What is needed is an exact copy of all the data.
*** Records provided Section Begins ***
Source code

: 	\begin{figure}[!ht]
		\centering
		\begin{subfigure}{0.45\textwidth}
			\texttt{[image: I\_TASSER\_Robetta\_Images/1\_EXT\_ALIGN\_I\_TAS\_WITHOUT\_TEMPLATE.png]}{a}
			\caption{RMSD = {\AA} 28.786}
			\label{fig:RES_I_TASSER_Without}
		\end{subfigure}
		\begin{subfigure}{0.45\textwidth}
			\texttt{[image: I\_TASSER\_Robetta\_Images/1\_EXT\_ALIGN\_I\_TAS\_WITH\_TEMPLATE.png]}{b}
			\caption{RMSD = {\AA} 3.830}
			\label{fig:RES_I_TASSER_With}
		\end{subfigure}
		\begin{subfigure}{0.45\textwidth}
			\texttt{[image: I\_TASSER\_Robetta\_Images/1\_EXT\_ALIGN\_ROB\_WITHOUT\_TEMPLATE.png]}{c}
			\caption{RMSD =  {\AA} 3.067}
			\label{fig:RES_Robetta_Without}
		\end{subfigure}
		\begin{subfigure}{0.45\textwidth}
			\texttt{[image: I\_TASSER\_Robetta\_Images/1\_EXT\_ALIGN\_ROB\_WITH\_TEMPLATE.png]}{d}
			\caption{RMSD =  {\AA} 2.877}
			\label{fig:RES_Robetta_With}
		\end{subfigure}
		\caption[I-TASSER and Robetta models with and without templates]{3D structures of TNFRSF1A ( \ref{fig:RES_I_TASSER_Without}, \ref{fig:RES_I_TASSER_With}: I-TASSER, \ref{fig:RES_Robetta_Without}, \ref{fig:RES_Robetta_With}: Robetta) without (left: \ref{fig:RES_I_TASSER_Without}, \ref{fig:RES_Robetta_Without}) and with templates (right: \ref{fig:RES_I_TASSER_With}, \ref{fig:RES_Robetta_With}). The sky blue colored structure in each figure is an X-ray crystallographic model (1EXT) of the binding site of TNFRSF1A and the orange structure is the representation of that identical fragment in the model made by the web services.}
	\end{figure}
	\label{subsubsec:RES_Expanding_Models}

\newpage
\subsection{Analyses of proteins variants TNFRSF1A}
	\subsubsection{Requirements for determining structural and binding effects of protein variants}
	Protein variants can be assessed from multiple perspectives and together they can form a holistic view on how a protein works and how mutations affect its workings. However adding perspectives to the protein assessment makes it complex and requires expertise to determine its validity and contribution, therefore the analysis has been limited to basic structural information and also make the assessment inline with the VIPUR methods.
*** Records provided Section Ends ***
**Response to the exercise**:
Source code

: 	\begin{figure}[!ht]
		\centering
		\begin{subfigure}{0.45\textwidth}
			\texttt{[image: I\_TASSER\_Robetta\_Images/1\_EXT\_ALIGN\_I\_TAS\_WITHOUT\_TEMPLATE.png]}{a}
			\caption{RMSD = {\AA} 28.786}
			\label{fig:RES_I_TASSER_Without}
		\end{subfigure}
		\begin{subfigure}{0.45\textwidth}
			\texttt{[image: I\_TASSER\_Robetta\_Images/1\_EXT\_ALIGN\_I\_TAS\_WITH\_TEMPLATE.png]}{b}
			\caption{RMSD = {\AA} 3.830}
			\label{fig:RES_I_TASSER_With}
		\end{subfigure}
		\begin{subfigure}{0.45\textwidth}
			\texttt{[image: I\_TASSER\_Robetta\_Images/1\_EXT\_ALIGN\_ROB\_WITHOUT\_TEMPLATE.png]}{c}
			\caption{RMSD =  {\AA} 3.067}
			\label{fig:RES_Robetta_Without}
		\end{subfigure}
		\begin{subfigure}{0.45\textwidth}
			\texttt{[image: I\_TASSER\_Robetta\_Images/1\_EXT\_ALIGN\_ROB\_WITH\_TEMPLATE.png]}{d}
			\caption{RMSD =  {\AA} 2.877}
			\label{fig:RES_Robetta_With}
		\end{subfigure}
		\caption[I-TASSER and Robetta models with and without templates]{3D structures of TNFRSF1A ( \ref{fig:RES_I_TASSER_Without}, \ref{fig:RES_I_TASSER_With}: I-TASSER, \ref{fig:RES_Robetta_Without}, \ref{fig:RES_Robetta_With}: Robetta) without (left: \ref{fig:RES_I_TASSER_Without}, \ref{fig:RES_Robetta_Without}) and with templates (right: \ref{fig:RES_I_TASSER_With}, \ref{fig:RES_Robetta_With}). The sky blue colored structure in each figure is an X-ray crystallographic model (1EXT) of the binding site of TNFRSF1A and the orange structure is the representation of that identical fragment in the model made by the web services.}
	\end{figure}
	\label{subsubsec:RES_Expanding_Models}

\newpage
\subsection{Analyses of proteins variants TNFRSF1A}
	\subsubsection{Requirements for determining structural and binding effects of protein variants}
	Protein variants can be assessed from multiple perspectives and together they can form a holistic view on how a protein works and how mutations affect its workings. However adding perspectives to the protein assessment makes it complex and requires expertise to determine its validity and contribution, therefore the analysis has been limited to basic structural information and also make the assessment inline with the VIPUR methods.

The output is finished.